Considérer « le Bagdad » comme une seule longue ligne devant aller d’Haïdar-Pacha, en face de Stamboul, au golfe Persique, c’est en méconnaître les conditions de construction, d’exploitation, et l’avenir possible. Il n’y aura pas, d’un bout à l’autre de cet immense chemin de fer, un unique courant commercial ; il y aura des courans partiels, aboutissant directement au port le plus proche.

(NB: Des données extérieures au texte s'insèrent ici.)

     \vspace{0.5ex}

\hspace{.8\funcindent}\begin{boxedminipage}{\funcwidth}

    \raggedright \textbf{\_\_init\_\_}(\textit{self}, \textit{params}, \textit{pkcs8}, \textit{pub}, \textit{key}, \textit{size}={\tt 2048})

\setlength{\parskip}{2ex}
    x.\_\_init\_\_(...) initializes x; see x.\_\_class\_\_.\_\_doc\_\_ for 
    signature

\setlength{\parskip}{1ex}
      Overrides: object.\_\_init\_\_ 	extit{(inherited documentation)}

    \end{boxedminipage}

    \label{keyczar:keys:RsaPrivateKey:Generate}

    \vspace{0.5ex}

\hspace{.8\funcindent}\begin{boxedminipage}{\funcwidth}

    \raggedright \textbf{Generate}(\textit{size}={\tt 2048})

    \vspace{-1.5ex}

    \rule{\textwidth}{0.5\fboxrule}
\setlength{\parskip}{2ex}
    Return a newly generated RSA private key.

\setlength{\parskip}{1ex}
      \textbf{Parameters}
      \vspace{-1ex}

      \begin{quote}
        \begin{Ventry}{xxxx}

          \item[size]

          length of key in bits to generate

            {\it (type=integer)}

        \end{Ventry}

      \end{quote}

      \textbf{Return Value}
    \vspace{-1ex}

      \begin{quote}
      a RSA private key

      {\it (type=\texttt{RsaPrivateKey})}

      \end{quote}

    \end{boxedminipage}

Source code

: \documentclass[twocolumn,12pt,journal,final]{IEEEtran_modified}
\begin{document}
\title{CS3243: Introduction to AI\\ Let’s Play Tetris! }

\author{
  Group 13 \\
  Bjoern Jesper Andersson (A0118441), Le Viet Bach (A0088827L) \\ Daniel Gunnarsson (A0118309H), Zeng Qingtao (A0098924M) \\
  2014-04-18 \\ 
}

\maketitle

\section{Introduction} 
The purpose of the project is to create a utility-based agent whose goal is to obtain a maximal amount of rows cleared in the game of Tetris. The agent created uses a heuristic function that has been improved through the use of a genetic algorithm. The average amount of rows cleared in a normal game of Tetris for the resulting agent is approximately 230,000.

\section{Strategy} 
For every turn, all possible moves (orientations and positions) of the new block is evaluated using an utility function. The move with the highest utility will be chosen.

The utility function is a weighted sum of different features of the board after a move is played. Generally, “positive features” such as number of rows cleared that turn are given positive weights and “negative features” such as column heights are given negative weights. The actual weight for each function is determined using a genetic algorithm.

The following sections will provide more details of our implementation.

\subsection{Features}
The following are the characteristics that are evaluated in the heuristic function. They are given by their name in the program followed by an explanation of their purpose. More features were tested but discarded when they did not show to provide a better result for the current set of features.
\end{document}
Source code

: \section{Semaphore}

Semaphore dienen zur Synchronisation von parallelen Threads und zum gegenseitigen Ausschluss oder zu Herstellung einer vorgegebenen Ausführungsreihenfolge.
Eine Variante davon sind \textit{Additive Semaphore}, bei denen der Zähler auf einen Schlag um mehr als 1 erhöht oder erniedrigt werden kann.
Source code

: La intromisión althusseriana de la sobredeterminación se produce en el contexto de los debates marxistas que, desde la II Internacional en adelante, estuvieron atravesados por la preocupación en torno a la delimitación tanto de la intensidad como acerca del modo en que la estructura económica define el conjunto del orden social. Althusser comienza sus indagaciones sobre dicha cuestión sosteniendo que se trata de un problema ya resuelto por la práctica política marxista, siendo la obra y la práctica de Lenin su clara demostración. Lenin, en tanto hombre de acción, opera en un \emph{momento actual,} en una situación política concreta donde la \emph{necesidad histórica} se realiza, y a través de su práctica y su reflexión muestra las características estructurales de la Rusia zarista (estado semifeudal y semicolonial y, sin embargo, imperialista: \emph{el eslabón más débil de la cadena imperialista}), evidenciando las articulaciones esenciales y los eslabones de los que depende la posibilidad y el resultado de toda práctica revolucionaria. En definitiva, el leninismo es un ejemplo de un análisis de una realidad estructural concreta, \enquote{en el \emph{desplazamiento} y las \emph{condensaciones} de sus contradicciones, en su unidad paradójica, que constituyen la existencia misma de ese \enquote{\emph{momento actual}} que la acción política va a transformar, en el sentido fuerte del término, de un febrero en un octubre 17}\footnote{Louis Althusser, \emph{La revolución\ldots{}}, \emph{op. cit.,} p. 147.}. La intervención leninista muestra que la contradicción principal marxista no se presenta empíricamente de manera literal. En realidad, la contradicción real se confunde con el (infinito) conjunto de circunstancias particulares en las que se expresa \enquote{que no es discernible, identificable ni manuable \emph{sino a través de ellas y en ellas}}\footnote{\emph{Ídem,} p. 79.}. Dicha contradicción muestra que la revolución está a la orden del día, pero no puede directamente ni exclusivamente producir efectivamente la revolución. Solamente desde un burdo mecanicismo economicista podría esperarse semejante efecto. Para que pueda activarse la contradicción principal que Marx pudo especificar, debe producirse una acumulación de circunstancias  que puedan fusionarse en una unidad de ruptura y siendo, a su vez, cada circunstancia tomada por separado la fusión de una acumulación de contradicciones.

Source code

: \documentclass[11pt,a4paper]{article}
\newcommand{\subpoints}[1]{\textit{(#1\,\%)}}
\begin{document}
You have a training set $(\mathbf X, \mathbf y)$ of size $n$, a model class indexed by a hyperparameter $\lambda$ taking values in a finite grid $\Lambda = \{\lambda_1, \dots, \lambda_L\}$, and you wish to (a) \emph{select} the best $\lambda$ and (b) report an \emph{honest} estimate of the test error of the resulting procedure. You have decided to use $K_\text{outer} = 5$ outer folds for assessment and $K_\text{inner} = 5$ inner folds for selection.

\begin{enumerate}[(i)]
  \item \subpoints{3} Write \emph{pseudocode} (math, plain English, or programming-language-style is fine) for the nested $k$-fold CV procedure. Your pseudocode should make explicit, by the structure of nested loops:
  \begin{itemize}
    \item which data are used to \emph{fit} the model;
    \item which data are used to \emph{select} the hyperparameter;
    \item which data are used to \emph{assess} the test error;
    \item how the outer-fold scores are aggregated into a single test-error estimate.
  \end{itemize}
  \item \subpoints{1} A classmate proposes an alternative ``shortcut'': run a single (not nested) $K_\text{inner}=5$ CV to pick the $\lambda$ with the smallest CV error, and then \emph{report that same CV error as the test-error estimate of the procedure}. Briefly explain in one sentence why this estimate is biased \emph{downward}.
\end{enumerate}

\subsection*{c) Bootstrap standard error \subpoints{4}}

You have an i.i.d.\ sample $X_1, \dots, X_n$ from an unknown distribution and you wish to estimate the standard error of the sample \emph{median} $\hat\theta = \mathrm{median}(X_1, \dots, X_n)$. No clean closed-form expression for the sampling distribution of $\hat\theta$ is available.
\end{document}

Le commerce de l’Irak descendra vers le golfe Persique ; celui de la région de Mossoul, de la Petite Arménie, de la plaine d’Adana s’acheminera vers le golfe d’Alexandrette ; celui des plateaux d’Anatolie s’écoulera partie sur Mersina, partie sur le Bosphore, partie aussi sur Smyrne, lorsque certaines mauvaises volontés ne s’opposeront plus à la pose de l’unique rail qui suffirait à réunir, à Afioun-Karahissar, le réseau français de Smyrne-Cassaba au réseau allemand des « Anatoliens. » Ainsi persistera, dans l’Asie turque, cette vie particulariste et régionale, à laquelle sa configuration géographique la prédispose.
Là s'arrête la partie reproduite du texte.